In the NT it shines with even more force the gratuitousness of the divine initiative. Free is the revelation of God and his mysteries (cf. Mt 11,26-27; Lc 11.32), as well as the election of the first Apostles (cf. MC 3.13; Jn 15.16), and then the Passover of Jesus (cf. Rm 1.1). It is God who loved us first (1 Jn 4.19), delivering his Son (rm 8.32), whose love is to die for us, wicked and sinful (RM 5, 6-8). 

Such is the → Gospel of the gratuitousness of → salvation and justification (cf. Rm 3.24; 2 Tm 1.9). All the chosen witnesses are entrusted with the treasure of the Gospel, of which no one can ever be called worthy (cf. 2 Co 4, 1.7). Rather: the two "pillars" of the history of the Church, Peter, and Paul, are personally marked by the experience of the free mercy of Christ (cf. P.E. Jn 21, 15ss E 1 Co 15.10; UUS 91). The faithful and gratuitous testimony is transformed into a natural concern for the Apostles (cf. Mt 10.8; 1 Co 9.18; 11.7). 

-To the experience of God's free love (cf. LC 6.35) and preferentially by sinners (cf. LC 15; 19.1-10) must respond to the human gratitude of the knowledge benefited from an unmerited gift (cf. the forgiven sinner LC 7,36-50). Such recognition is disseminated to the conversion and reparation of the ill-made (cf. Zechariah, Lc 19.8). The most serious sin is precisely the lack of perception of the gift received (cf. the ruthless servant, Mt 18,23-35). 
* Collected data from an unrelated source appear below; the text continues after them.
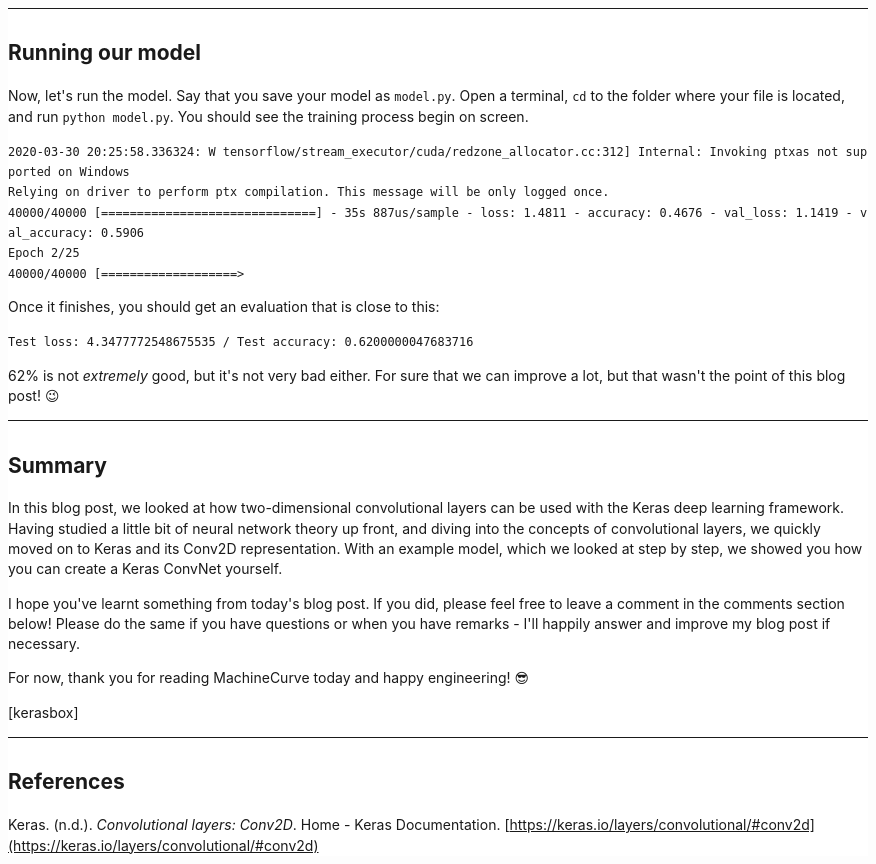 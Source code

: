 * * *

## Running our model

Now, let's run the model. Say that you save your model as `model.py`. Open a terminal, `cd` to the folder where your file is located, and run `python model.py`. You should see the training process begin on screen.

```
2020-03-30 20:25:58.336324: W tensorflow/stream_executor/cuda/redzone_allocator.cc:312] Internal: Invoking ptxas not supported on Windows
Relying on driver to perform ptx compilation. This message will be only logged once.
40000/40000 [==============================] - 35s 887us/sample - loss: 1.4811 - accuracy: 0.4676 - val_loss: 1.1419 - val_accuracy: 0.5906
Epoch 2/25
40000/40000 [===================>
```

Once it finishes, you should get an evaluation that is close to this:

```
Test loss: 4.3477772548675535 / Test accuracy: 0.6200000047683716
```

62% is not _extremely_ good, but it's not very bad either. For sure that we can improve a lot, but that wasn't the point of this blog post! 😉

* * *

## Summary

In this blog post, we looked at how two-dimensional convolutional layers can be used with the Keras deep learning framework. Having studied a little bit of neural network theory up front, and diving into the concepts of convolutional layers, we quickly moved on to Keras and its Conv2D representation. With an example model, which we looked at step by step, we showed you how you can create a Keras ConvNet yourself.

I hope you've learnt something from today's blog post. If you did, please feel free to leave a comment in the comments section below! Please do the same if you have questions or when you have remarks - I'll happily answer and improve my blog post if necessary.

For now, thank you for reading MachineCurve today and happy engineering! 😎

\[kerasbox\]

* * *

## References

Keras. (n.d.). _Convolutional layers: Conv2D_. Home - Keras Documentation. [https://keras.io/layers/convolutional/#conv2d](https://keras.io/layers/convolutional/#conv2d)
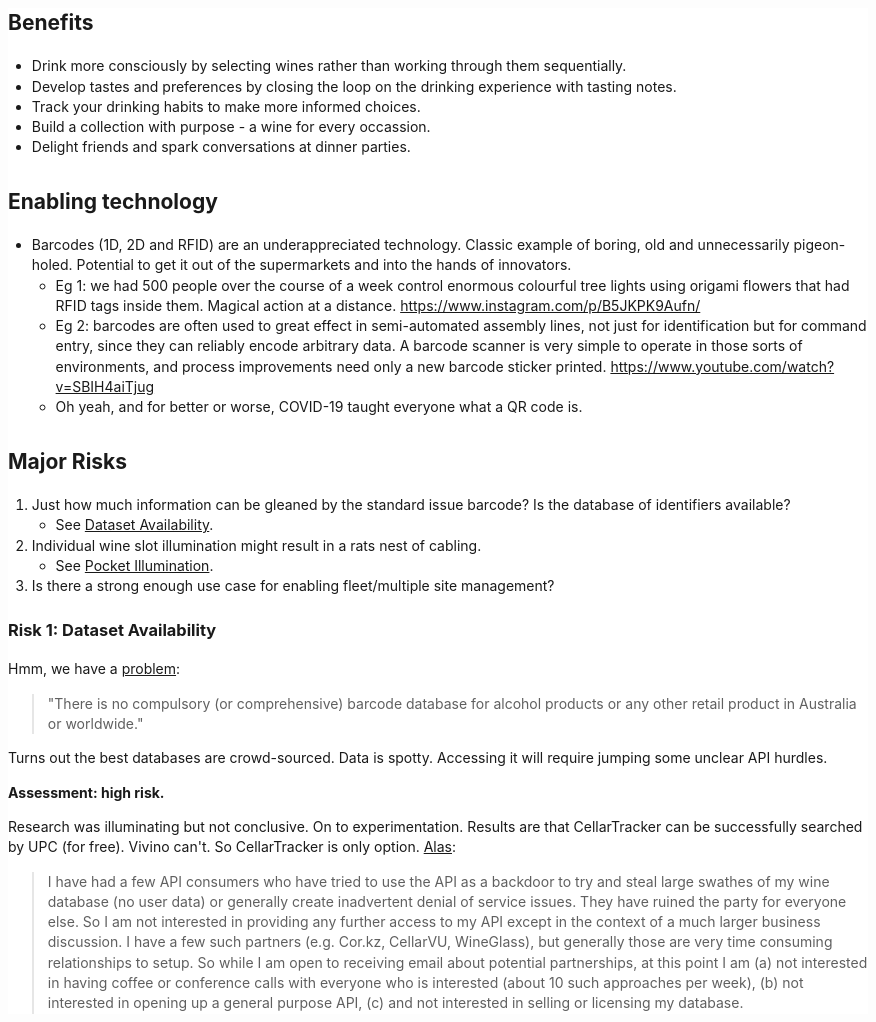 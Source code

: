 ## Benefits

- Drink more consciously by selecting wines rather than working through them sequentially.
- Develop tastes and preferences by closing the loop on the drinking experience with tasting notes.
- Track your drinking habits to make more informed choices.
- Build a collection with purpose - a wine for every occassion.
- Delight friends and spark conversations at dinner parties.

## Enabling technology

- Barcodes (1D, 2D and RFID) are an underappreciated technology. Classic example of boring, old and unnecessarily pigeon-holed. Potential to get it out of the supermarkets and into the hands of innovators.
	- Eg 1: we had 500 people over the course of a week control enormous colourful tree lights using origami flowers that had RFID tags inside them. Magical action at a distance. https://www.instagram.com/p/B5JKPK9Aufn/
	- Eg 2: barcodes are often used to great effect in semi-automated assembly lines, not just for identification but for command entry, since they can reliably encode arbitrary data. A barcode scanner is very simple to operate in those sorts of environments, and process improvements need only a new barcode sticker printed. https://www.youtube.com/watch?v=SBIH4aiTjug
	- Oh yeah, and for better or worse, COVID-19 taught everyone what a QR code is.


## Major Risks

1. Just how much information can be gleaned by the standard issue barcode? Is the database of identifiers available?
	- See [Dataset Availability](#risk-1-dataset-availability).
1. Individual wine slot illumination might result in a rats nest of cabling.
	- See [Pocket Illumination](#risk-2-pocket-illumination).
1. Is there a strong enough use case for enabling fleet/multiple site management?

### Risk 1: Dataset Availability

Hmm, we have a [problem](https://barcodesaustralia.com/barcodes-for-wine/):

> "There is no compulsory (or comprehensive) barcode database for alcohol products or any other retail product in Australia or worldwide." 

Turns out the best databases are crowd-sourced. Data is spotty. Accessing it will require jumping some unclear API hurdles.

**Assessment: high risk.**

Research was illuminating but not conclusive. On to experimentation. Results are that CellarTracker can be successfully searched by UPC (for free). Vivino can't. So CellarTracker is only option. [Alas](https://www.cellartracker.com/forum/fb.asp?m=339810):

> I have had a few API consumers who have tried to use the API as a backdoor to try and steal large swathes of my wine database (no user data) or generally create inadvertent denial of service issues. They have ruined the party for everyone else. So I am not interested in providing any further access to my API except in the context of a much larger business discussion. I have a few such partners (e.g. Cor.kz, CellarVU, WineGlass), but generally those are very time consuming relationships to setup. So while I am open to receiving email about potential partnerships, at this point I am (a) not interested in having coffee or conference calls with everyone who is interested (about 10 such approaches per week), (b) not interested in opening up a general purpose API, (c) and not interested in selling or licensing my database.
On the contrary, if the AT had already intuited the beauty of gratuity: (cf. If 7,33-34: "The grace (cháris) of your gift reaches every living, not even the dead refuse your grace. Do not lag to those who weep and with the afflicted show themselves afflicted "), the more the NT will advocate unconditional love:" If you love those who loved you, what merit do you have (cháris)? For sinners also love those who love them. If you do good to those who do to you what merit do you have? Sinners do the same! If lend those you expect to receive, what merit do you have? Sinners also lend to sinners to receive the corresponding. 

Rather, love your enemies; do good and lend without waiting for anything in return (mêden apelpízontes); and your reward shall be great, and you shall be children of the Highest because he is good with the ungrateful and the wicked "(Lk 6,32-35). In particular, this manifests itself → in forgiving as it has been forgiven and benefiting all, without distinction, without any meaning of person (cf. St 2, 1SS). It is part of the free evangelical also to "squander" the most precious things for the Lord, as did the woman of Bethany (cf. MC 14.4) and as in the uninterrupted tradition of the Church the consecrated people do (cf. VC 104). 

-Love for truth requires that the dark side of gratuity be mentioned as well. Corruptio optimi pessima. Just as gratuity evokes freedom, initiative, and overabundance in good, so gratuitousness of evil, hatred, cruelty, sadism are a tragic response to the perverse turn of the greatest love. There is in this an unmistakable sign of the existence of the demon ("I have been hated without reason [dôrêan]", Jn 12.25).